(Plain-text document sources)
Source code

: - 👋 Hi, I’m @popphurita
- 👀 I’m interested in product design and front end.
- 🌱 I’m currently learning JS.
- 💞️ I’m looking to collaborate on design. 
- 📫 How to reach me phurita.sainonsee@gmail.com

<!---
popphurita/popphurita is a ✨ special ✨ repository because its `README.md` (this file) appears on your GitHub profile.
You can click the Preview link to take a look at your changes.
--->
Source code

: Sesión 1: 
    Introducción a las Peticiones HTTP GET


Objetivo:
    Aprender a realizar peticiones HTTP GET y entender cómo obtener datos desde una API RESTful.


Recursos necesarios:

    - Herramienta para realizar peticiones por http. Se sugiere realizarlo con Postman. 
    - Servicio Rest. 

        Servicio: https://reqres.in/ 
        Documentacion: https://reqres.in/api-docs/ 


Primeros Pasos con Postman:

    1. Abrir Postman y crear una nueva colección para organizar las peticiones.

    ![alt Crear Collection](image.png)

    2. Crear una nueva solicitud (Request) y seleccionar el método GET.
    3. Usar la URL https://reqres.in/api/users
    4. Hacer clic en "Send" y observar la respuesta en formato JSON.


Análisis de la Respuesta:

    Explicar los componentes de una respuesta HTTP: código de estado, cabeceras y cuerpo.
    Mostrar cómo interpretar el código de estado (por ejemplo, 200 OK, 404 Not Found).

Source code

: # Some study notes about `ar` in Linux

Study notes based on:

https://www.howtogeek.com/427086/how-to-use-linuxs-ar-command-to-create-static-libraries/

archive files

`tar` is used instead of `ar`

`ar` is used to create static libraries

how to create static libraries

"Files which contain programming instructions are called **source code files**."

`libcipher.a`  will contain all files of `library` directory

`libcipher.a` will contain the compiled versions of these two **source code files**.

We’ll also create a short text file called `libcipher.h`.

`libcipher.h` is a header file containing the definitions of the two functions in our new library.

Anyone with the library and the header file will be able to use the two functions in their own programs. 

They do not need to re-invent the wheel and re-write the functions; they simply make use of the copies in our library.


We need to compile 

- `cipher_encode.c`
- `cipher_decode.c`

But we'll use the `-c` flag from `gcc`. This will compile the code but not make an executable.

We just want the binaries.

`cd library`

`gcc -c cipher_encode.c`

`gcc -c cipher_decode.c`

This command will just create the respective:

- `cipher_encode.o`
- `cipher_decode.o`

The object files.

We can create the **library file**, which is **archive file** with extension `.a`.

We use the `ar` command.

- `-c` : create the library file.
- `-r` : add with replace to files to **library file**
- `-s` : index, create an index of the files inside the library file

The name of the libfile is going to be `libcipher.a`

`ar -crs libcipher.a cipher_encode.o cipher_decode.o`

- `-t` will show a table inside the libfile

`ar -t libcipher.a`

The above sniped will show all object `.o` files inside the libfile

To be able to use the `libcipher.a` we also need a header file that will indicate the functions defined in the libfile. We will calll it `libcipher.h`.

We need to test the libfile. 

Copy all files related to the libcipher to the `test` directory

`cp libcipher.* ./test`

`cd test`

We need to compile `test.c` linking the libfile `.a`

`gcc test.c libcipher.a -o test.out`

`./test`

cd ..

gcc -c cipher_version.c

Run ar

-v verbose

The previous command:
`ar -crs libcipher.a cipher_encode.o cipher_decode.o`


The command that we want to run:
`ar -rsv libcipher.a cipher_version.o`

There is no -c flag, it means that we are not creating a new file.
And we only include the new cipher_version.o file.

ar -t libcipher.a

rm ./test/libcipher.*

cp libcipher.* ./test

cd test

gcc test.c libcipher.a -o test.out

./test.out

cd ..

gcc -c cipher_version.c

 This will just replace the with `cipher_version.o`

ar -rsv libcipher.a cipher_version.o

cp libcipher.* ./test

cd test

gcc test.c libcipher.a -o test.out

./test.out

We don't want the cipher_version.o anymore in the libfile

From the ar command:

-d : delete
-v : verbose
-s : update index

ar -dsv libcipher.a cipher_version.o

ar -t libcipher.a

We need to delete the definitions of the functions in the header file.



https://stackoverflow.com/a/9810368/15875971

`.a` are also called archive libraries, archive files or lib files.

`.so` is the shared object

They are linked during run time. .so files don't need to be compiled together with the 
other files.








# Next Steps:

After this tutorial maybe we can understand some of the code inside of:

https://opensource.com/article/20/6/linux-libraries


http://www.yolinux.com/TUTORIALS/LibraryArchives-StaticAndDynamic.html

◆ Your objective ◆
Scan the entries above and work out how many lines include the word "libraries"; the reply is that number alone.

◆ Solution to this exercise ◆
5